22. The automated parking system according to claim 21, wherein the supervisory control of the central control system allows the central control system to override the local control of the at least one transport robot.

23. The automated parking system according to claim 21, wherein the plurality of transport robots includes at least one pair of transport robots, each pair of transport robots including a lead transport robot and a follower transport robot.

24. The automated parking system according to claim 23, wherein the supervisory control of the central control system allows the central control system to reassign lead and follower roles amongst the plurality of transport robots.

25. The automated parking system according to claim 23, wherein the lead transport robot in each pair of transport robots leads that pair of transport robots in all aspects and wherein the follower transport robot in each pair of transport robots follows the lead transport robot of that pair in all aspects.

26. The automated parking system according to claim 21, wherein the plurality of transport robots includes at least one pair of transport robots, each pair of transport robots including a first transport robot and a second transport robot, wherein the first transport robot in each pair of transport robots controls that pair of transport robots in some aspects and is controlled by the second transport robot of that pair in other aspects.

27. The automated parking system according to claim 21, wherein the plurality of transport robots are organized into a plurality of pairs of transport robots.

28. The automated parking system according to claim 27, wherein one pair of transport robots is configured to transport a vehicle.

29. The automated parking system according to claim 27, wherein, when one of the transport robots becomes disabled, the disabled transport robot and the other transport robot paired therewith are replaced with a replacement pair of transport robots to complete the task.

30. The automated parking system according to claim 29, wherein the other transport robot paired with the disabled transport robot is configured to tow the disabled transport robot.

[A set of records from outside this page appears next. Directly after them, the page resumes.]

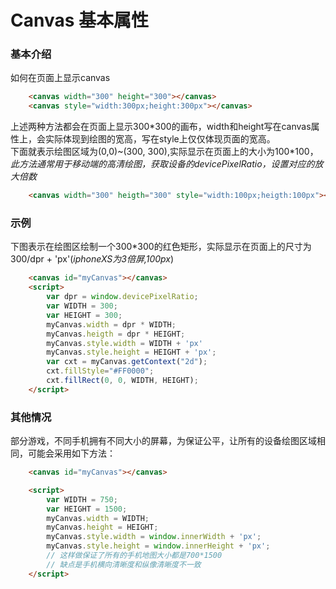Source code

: # Canvas 基本属性

### 基本介绍
如何在页面上显示canvas    
```html
    <canvas width="300" height="300"></canvas>
    <canvas style="width:300px;height:300px"></canvas>
```
上述两种方法都会在页面上显示300\*300的画布，width和height写在canvas属性上，会实际体现到绘图的宽高，写在style上仅仅体现页面的宽高。    
下面就表示绘图区域为(0,0)~(300, 300),实际显示在页面上的大小为100\*100，    
*此方法通常用于移动端的高清绘图，获取设备的devicePixelRatio，设置对应的放大倍数*
```html
    <canvas width="300" heigth="300" style="width:100px;heigth:100px"></canvas>
```

### 示例
下图表示在绘图区绘制一个300\*300的红色矩形，实际显示在页面上的尺寸为300/dpr + 'px'(*iphoneXS为3倍屏,100px*)
```html
    <canvas id="myCanvas"></canvas>
    <script>
        var dpr = window.devicePixelRatio;
        var WIDTH = 300;
        var HEIGHT = 300;
        myCanvas.width = dpr * WIDTH;
        myCanvas.heigth = dpr * HEIGHT;
        myCanvas.style.width = WIDTH + 'px'
        myCanvas.style.height = HEIGHT + 'px';
        var cxt = myCanvas.getContext("2d");
        cxt.fillStyle="#FF0000";
        cxt.fillRect(0, 0, WIDTH, HEIGHT);
    </script>
```

### 其他情况
部分游戏，不同手机拥有不同大小的屏幕，为保证公平，让所有的设备绘图区域相同，可能会采用如下方法：
```html
    <canvas id="myCanvas"></canvas>

    <script>
        var WIDTH = 750;
        var HEIGHT = 1500;
        myCanvas.width = WIDTH;
        myCanvas.height = HEIGHT;
        myCanvas.style.width = window.innerWidth + 'px';
        myCanvas.style.height = window.innerHeight + 'px';
        // 这样做保证了所有的手机地图大小都是700*1500
        // 缺点是手机横向清晰度和纵像清晰度不一致
    </script>
```

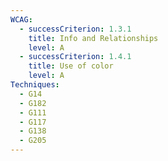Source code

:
 ```yaml
---
WCAG:
  - successCriterion: 1.3.1
    title: Info and Relationships
    level: A
  - successCriterion: 1.4.1
    title: Use of color
    level: A
Techniques:
  - G14
  - G182
  - G111
  - G117
  - G138
  - G205
---
```

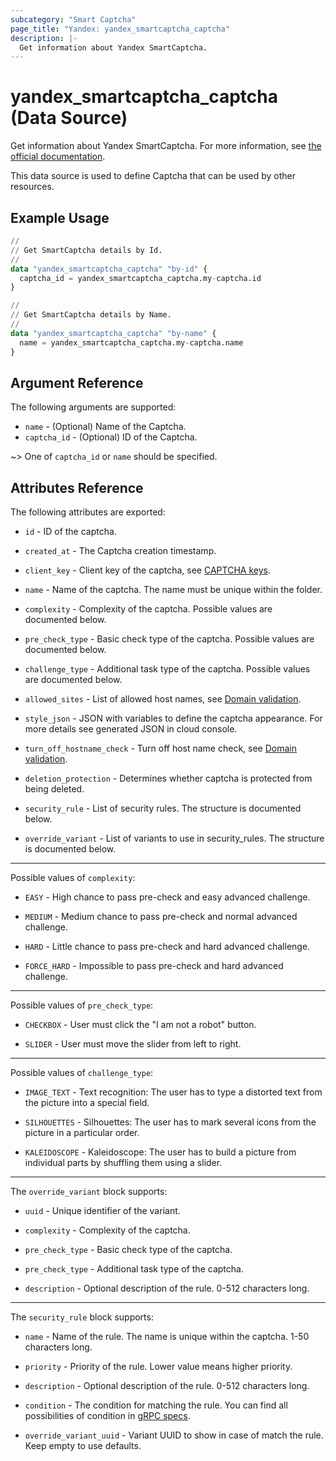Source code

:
```yaml
---
subcategory: "Smart Captcha"
page_title: "Yandex: yandex_smartcaptcha_captcha"
description: |-
  Get information about Yandex SmartCaptcha.
---
```


# yandex_smartcaptcha_captcha (Data Source)

Get information about Yandex SmartCaptcha. For more information, see [the official documentation](https://yandex.cloud/docs/smartcaptcha/).

This data source is used to define Captcha that can be used by other resources.

## Example Usage

```terraform
//
// Get SmartCaptcha details by Id.
//
data "yandex_smartcaptcha_captcha" "by-id" {
  captcha_id = yandex_smartcaptcha_captcha.my-captcha.id
}
```

```terraform
//
// Get SmartCaptcha details by Name.
//
data "yandex_smartcaptcha_captcha" "by-name" {
  name = yandex_smartcaptcha_captcha.my-captcha.name
}
```


## Argument Reference

The following arguments are supported:

* `name` - (Optional) Name of the Captcha.
* `captcha_id` - (Optional) ID of the Captcha.

~> One of `captcha_id` or `name` should be specified.

## Attributes Reference

The following attributes are exported:

* `id` - ID of the captcha.

* `created_at` - The Captcha creation timestamp.

* `client_key` - Client key of the captcha, see [CAPTCHA keys](https://yandex.cloud/docs/smartcaptcha/concepts/keys).

* `name` - Name of the captcha. The name must be unique within the folder.

* `complexity` - Complexity of the captcha. Possible values are documented below.

* `pre_check_type` - Basic check type of the captcha. Possible values are documented below.

* `challenge_type` - Additional task type of the captcha. Possible values are documented below.

* `allowed_sites` - List of allowed host names, see [Domain validation](https://yandex.cloud/docs/smartcaptcha/concepts/domain-validation).

* `style_json` - JSON with variables to define the captcha appearance. For more details see generated JSON in cloud console.

* `turn_off_hostname_check` - Turn off host name check, see [Domain validation](https://yandex.cloud/docs/smartcaptcha/concepts/domain-validation).

* `deletion_protection` - Determines whether captcha is protected from being deleted.

* `security_rule` - List of security rules. The structure is documented below.

* `override_variant` - List of variants to use in security_rules. The structure is documented below.

---

Possible values of `complexity`:

* `EASY` - High chance to pass pre-check and easy advanced challenge.

* `MEDIUM` - Medium chance to pass pre-check and normal advanced challenge.

* `HARD` - Little chance to pass pre-check and hard advanced challenge.

* `FORCE_HARD` - Impossible to pass pre-check and hard advanced challenge.

---

Possible values of `pre_check_type`:

* `CHECKBOX` - User must click the "I am not a robot" button.

* `SLIDER` - User must move the slider from left to right.

---

Possible values of `challenge_type`:

* `IMAGE_TEXT` - Text recognition: The user has to type a distorted text from the picture into a special field.

* `SILHOUETTES` - Silhouettes: The user has to mark several icons from the picture in a particular order.

* `KALEIDOSCOPE` - Kaleidoscope: The user has to build a picture from individual parts by shuffling them using a slider.

---

The `override_variant` block supports:

* `uuid` - Unique identifier of the variant.

* `complexity` - Complexity of the captcha.

* `pre_check_type` - Basic check type of the captcha.

* `pre_check_type` - Additional task type of the captcha.

* `description` - Optional description of the rule. 0-512 characters long.

---

The `security_rule` block supports:

* `name` - Name of the rule. The name is unique within the captcha. 1-50 characters long.

* `priority` - Priority of the rule. Lower value means higher priority.

* `description` - Optional description of the rule. 0-512 characters long.

* `condition` - The condition for matching the rule. You can find all possibilities of condition in [gRPC specs](https://github.com/yandex-cloud/cloudapi/blob/master/yandex/cloud/smartcaptcha/v1/captcha.proto).  

* `override_variant_uuid` - Variant UUID to show in case of match the rule. Keep empty to use defaults.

31. The automated parking system according to claim 27, wherein, when one of the transport robots become disabled, the other transport robot paired therewith is unpaired from the disabled robot and paired with a substitute transport robot to complete the task.

32. The automated parking system according to claim 31, wherein a tow transport robot is configured to tow the disabled transport robot.

33. The automated parking system according to claim 27, wherein a ratio of a number of pairs of transport robots to a number of parking stalls on a floor of a parking structure is up to 1:15.

34. The automated parking system according to claim 27, wherein a ratio of a number of pairs of transport robots to a number of parking stalls on a floor of a parking structure is up to 1:25.

35. The automated parking system according to claim 27, wherein a ratio of a number of pairs of transport robots to a number of parking stalls on a floor of a parking structure is up to 1:40.

36. The automated parking system according to claim 21, wherein the task to be accomplished is a housekeeping operation to organize empty spaces in a pre-determined manner.

37. The automated parking system according to claim 21, wherein the plurality of transport robots are configured to park vehicles in rows in accordance with an alignment such that each row define a linear, unobstructed path extending underneath the vehicles in that row, and wherein the alignment is one of: a front wheel alignment, a rear wheel alignment, or a center line alignment.

38. The automated parking system according to claim 37, further comprising sensors configured to sense encroachments into the unobstructed path of each row.